Posts

A new year begins

Well…here we go. It’s 2011 and time to forget whatever I did last year, start with a clean slate, try some new things and see where it all goes.

Okay, kind of hard to do if you realize I posted the color version of this photo on Friday, the last day of 2010. Where is the new? There is a reason of course, and I think a good one.

Last year I was inspired by Mitch Dobrowner’s storm photography. His work is absolutely incredible, powerful and spellbinding. He’s naturally become my favorite storm photographer. There is a picture in his Storm section called “Monsoon: Lordsburg, New Mexico, 2010″…there aren’t many words to describe how beautiful that work of art is to me.

The main inspiration I took away from his work is the power of the black and white storm image. After publishing my first stormchasing book last fall, I wanted the next one to be filled with powerful B&W storm photos. I have an incredible love for the style, but it’s hard to break the habit of naturally processing an image in color. Hence the reason I’m posting the above image twice…it’s a reminder to me to not be so focused on something that I forget my goal for this year.

I was prompted by a reader of my blog to do the image in B&W and I was thankful for the prodding. It reminded me of what I forgot I wanted to do.
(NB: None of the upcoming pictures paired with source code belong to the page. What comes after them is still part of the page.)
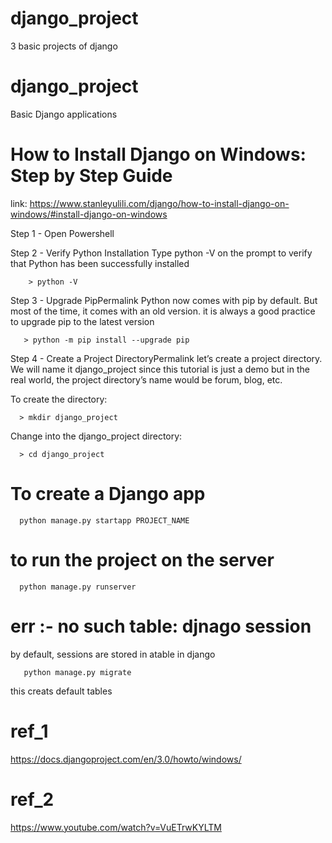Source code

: # django_project
3 basic projects of django
# django_project

Basic Django applications

# How to Install Django on Windows: Step by Step Guide
link: https://www.stanleyulili.com/django/how-to-install-django-on-windows/#install-django-on-windows

Step 1 - Open Powershell

Step 2 - Verify Python Installation
      Type python -V on the prompt to verify that Python has been successfully installed
      
        > python -V
        
Step 3 - Upgrade PipPermalink
Python now comes with pip by default. But most of the time, it comes with an old version. it is always a good practice to upgrade pip to the latest version

       > python -m pip install --upgrade pip
       
Step 4 - Create a Project DirectoryPermalink
let’s create a project directory. We will name it django_project since this tutorial is just a demo but in the real world, the project directory’s name would be forum, blog, etc.

To create the directory:

      > mkdir django_project

Change into the django_project directory:

      > cd django_project

# To create a Django app
      python manage.py startapp PROJECT_NAME

# to run the project on the server
      python manage.py runserver
      
# err :- no such table: djnago session
by default, sessions are stored in atable in django
       
       python manage.py migrate
this creats default tables 

# ref_1
https://docs.djangoproject.com/en/3.0/howto/windows/

# ref_2
https://www.youtube.com/watch?v=VuETrwKYLTM

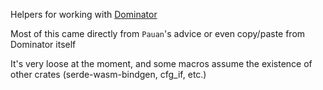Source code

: Helpers for working with [Dominator](https://github.com/Pauan/rust-dominator)

Most of this came directly from `Pauan`'s advice or even copy/paste from Dominator itself

It's very loose at the moment, and some macros assume the existence of other crates (serde-wasm-bindgen, cfg_if, etc.)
It was like the photowalk we did last Wednesday in downtown Phoenix. The night before I told my wife I was thinking of shooting with nothing but my 50mm 1.4. But once I got there, I had the Tammy 17-35 on there by default and almost forgot my mission until buddy Rick mentioned he was going to use his 50mm a lot. Slapped my forehead and wondered aloud how I could have let the plan slip my mind. Doh!

Same thing with this photo. Because while I enjoyed the one I posted on Friday, this one gives me chills. I would venture to guess this photo could end up being on the cover of the next book and likely a print on my own wall.

I’m excited to see where this year will go as far as stormchasing goes. Of course I have other passions…the urbex stuff is compelling, the portrait work, the weddings…I’m pumped for all of it. But photographing weather will always be in my blood, driving me and compelling me to keep chasing.

A strong monsoon downdraft

I love seeing a thunderstorm in action. Normally when you are just minding your own business, you just see the clouds move in, maybe some dust blows ahead of them and then the rain/lightning starts.  But rarely do you get to see the origin of all that stuff.

This is the second opportunity I’ve had this summer to see a dust storm forming. The first I posted last week, The Birth of a Monsoon Dust Storm, which was a fun “time lapse” of sorts.  But today’s photo really shows you the raw power of a thunderstorm’s downdraft and what it can do.  You might also consider this a microburst.

I shot this on Saturday afternoon where storms were producing 65mph winds, hail and all kinds of lightning.  Sometimes you can get a downdraft like this and not see the same results, but the storms were fairly severe on this day and so you get to see something kind of cool. The dust you see forming on the edges above looks like it’s just on either side of the storm, but in reality, it was spreading in all angles and just hadn’t picked up any dust yet.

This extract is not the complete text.